Dizia o jurisconsulto Ruy Barbosa que o Supremo tem um privilégio inigualável: o luxo de errar por último. No caso em questão, porém – com todo respeito – acredito ir além do equívoco. Antevejo um desejo de poupar dinheiro público com os sujeitos absolutamente inválidos[4]. Talvez uma inquisição moderna, contemporânea, onde a fogueira se torna caneta.
Todo problema, no entanto, contém um germe de solução. Aqui, em meu modesto juízo, os entes associativos protetores dos servidores públicos haverão de socorrer-se da Corte Internacional de Direito Humanos[5], imitando, vez outra, diante da inércia do Estado brasileiro, um gesto vitorioso da senhora Maria da Penha.
Notas
[1] Aposentadoria por invalidez com proventos integrais exige especificação da doença em lei. Disponível em: http://www.stf.jus.br/portal/cms/verNoticiaDetalhe.asp?idConteudo=273414. Acesso em: 02 de setembro de 2014.
[2] A desigualação evidenciada contraria a possiblidade de amplo desfrute de direitos, como registrado no art. 2 da Convenção sobre os Direitos das Pessoas com Deficiência, promulgada pelo Decreto nº 6.949/2009, em conformidade com o § 3º do art. 5º da Constituição, ou seja, com equivalência normativa a Emenda Constitucional.
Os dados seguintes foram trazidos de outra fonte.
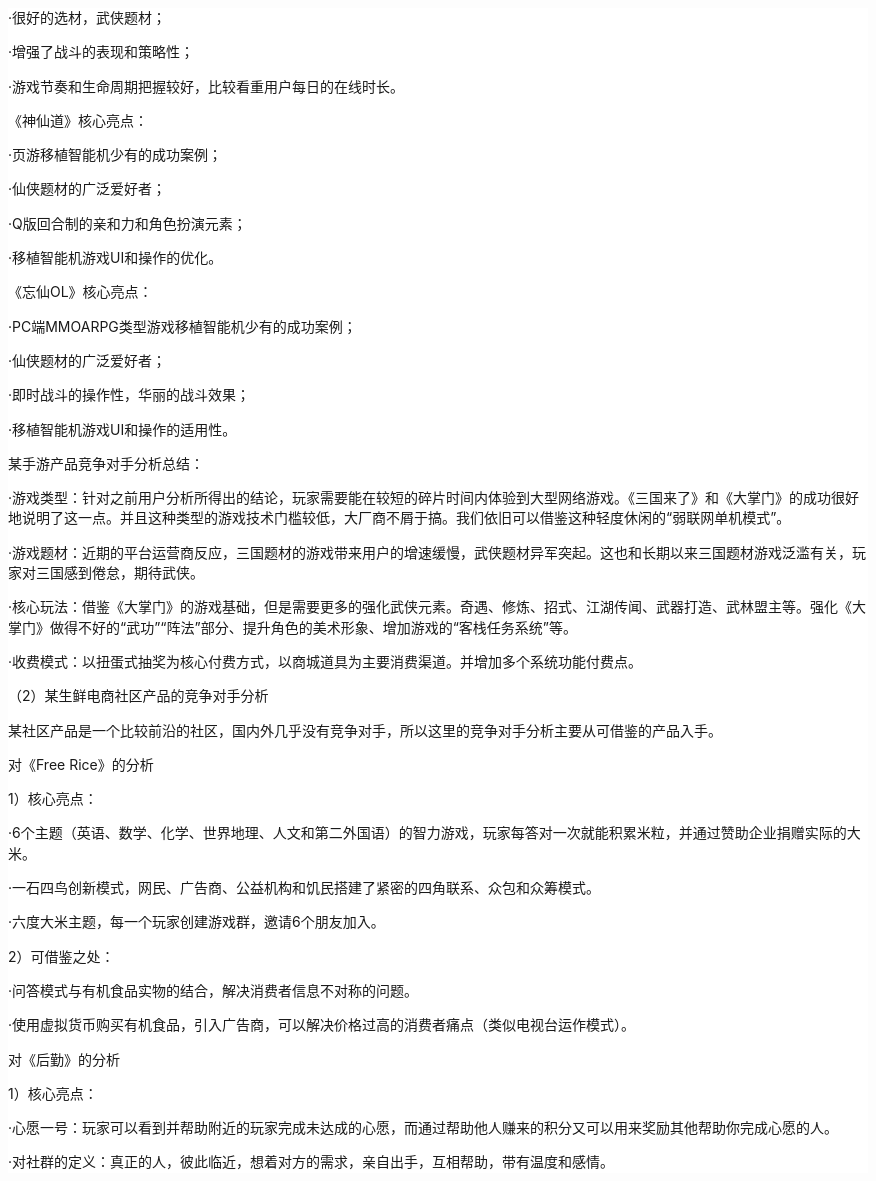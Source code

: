 ·很好的选材，武侠题材；

·增强了战斗的表现和策略性；

·游戏节奏和生命周期把握较好，比较看重用户每日的在线时长。

《神仙道》核心亮点：

·页游移植智能机少有的成功案例；

·仙侠题材的广泛爱好者；

·Q版回合制的亲和力和角色扮演元素；

·移植智能机游戏UI和操作的优化。

《忘仙OL》核心亮点：

·PC端MMOARPG类型游戏移植智能机少有的成功案例；

·仙侠题材的广泛爱好者；

·即时战斗的操作性，华丽的战斗效果；

·移植智能机游戏UI和操作的适用性。

某手游产品竞争对手分析总结：

·游戏类型：针对之前用户分析所得出的结论，玩家需要能在较短的碎片时间内体验到大型网络游戏。《三国来了》和《大掌门》的成功很好地说明了这一点。并且这种类型的游戏技术门槛较低，大厂商不屑于搞。我们依旧可以借鉴这种轻度休闲的“弱联网单机模式”。

·游戏题材：近期的平台运营商反应，三国题材的游戏带来用户的增速缓慢，武侠题材异军突起。这也和长期以来三国题材游戏泛滥有关，玩家对三国感到倦怠，期待武侠。

·核心玩法：借鉴《大掌门》的游戏基础，但是需要更多的强化武侠元素。奇遇、修炼、招式、江湖传闻、武器打造、武林盟主等。强化《大掌门》做得不好的“武功”“阵法”部分、提升角色的美术形象、增加游戏的“客栈任务系统”等。

·收费模式：以扭蛋式抽奖为核心付费方式，以商城道具为主要消费渠道。并增加多个系统功能付费点。

（2）某生鲜电商社区产品的竞争对手分析

某社区产品是一个比较前沿的社区，国内外几乎没有竞争对手，所以这里的竞争对手分析主要从可借鉴的产品入手。

对《Free Rice》的分析

1）核心亮点：

·6个主题（英语、数学、化学、世界地理、人文和第二外国语）的智力游戏，玩家每答对一次就能积累米粒，并通过赞助企业捐赠实际的大米。

·一石四鸟创新模式，网民、广告商、公益机构和饥民搭建了紧密的四角联系、众包和众筹模式。

·六度大米主题，每一个玩家创建游戏群，邀请6个朋友加入。

2）可借鉴之处：

·问答模式与有机食品实物的结合，解决消费者信息不对称的问题。

·使用虚拟货币购买有机食品，引入广告商，可以解决价格过高的消费者痛点（类似电视台运作模式）。

对《后勤》的分析

1）核心亮点：

·心愿一号：玩家可以看到并帮助附近的玩家完成未达成的心愿，而通过帮助他人赚来的积分又可以用来奖励其他帮助你完成心愿的人。

·对社群的定义：真正的人，彼此临近，想着对方的需求，亲自出手，互相帮助，带有温度和感情。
[3] “Antes, e ao cabo, é importante frisar que, a obrigação “positivada” do Estado, hoje, mínimo, vê-se revigorada no sentido de impulsionar a superação das diferenças sociais e as práticas excludentes do atual modelo positivista, o que faz com que se clame por um novo modelo, estruturado, partindo do humano” (CAVALHEIRO, R. A Declaração Universal dos Direitos Humanos (DUDH/1948), e sua inclusão no rol dos Direitos Fundamentais da Constituição Federal de 1988. Disponível em: http://jpauloadv1990.jusbrasil.com.br/artigos/136711171/a-declaracao-universal-dos-direitos-humanos-dudh-1948-e-sua-inclusao-no-rol-dos-direitos-fundamentais-da-constituicao-federal-de-1988?utm_campaign=newsletter-daily_20140902_51&utm_medium=email&utm_source=newsletter. Acesso em: 03 de setembro de 2014.
[4] Essa situação malévola acompanha também o regime geral da previdência social (RGPS), visto que ao longo do tempo os benefícios percebidos vão se esvanecendo com a inflação, sem qualquer consideração com o art. 201, § 4º, CF.
[5] “[…] Dentro da sistemática internacional de garantia adicional de proteção, se institui mecanismos de responsabilização e controle, devendo ser acionados quando alguma Nação se mostra falha ou omissa na tarefa de implementar direitos e liberdades fundamentais. Ao fazer parte do sistema global de proteção, bem como as obrigações internacionais dele decorrentes, o Estado passa a aceitar o monitoramento internacional no que se refere ao modo pelo qual os direitos fundamentais são respeitados em seu território. O Estado ao anuir passa a admitir o controle e fiscalização da comunidade internacional quando, em casos de violação a direito fundamentais, a resposta das instituições nacionais se mostra insuficiente e falha, ou inexistente. Ressalta-se que a ação internacional é sempre uma ação suplementar, constituindo uma garantia adicional de proteção dos direitos humanos.” (PIOVESAN. 1999, p. 195). In: PIOVESAN, Flávia. Direitos Humanos e Globalização. In: Carlos Ari Sundfeld; Oscar Vilhena Vieira. (Org.). Direito Global. São Paulo: Max Limonad, 1999.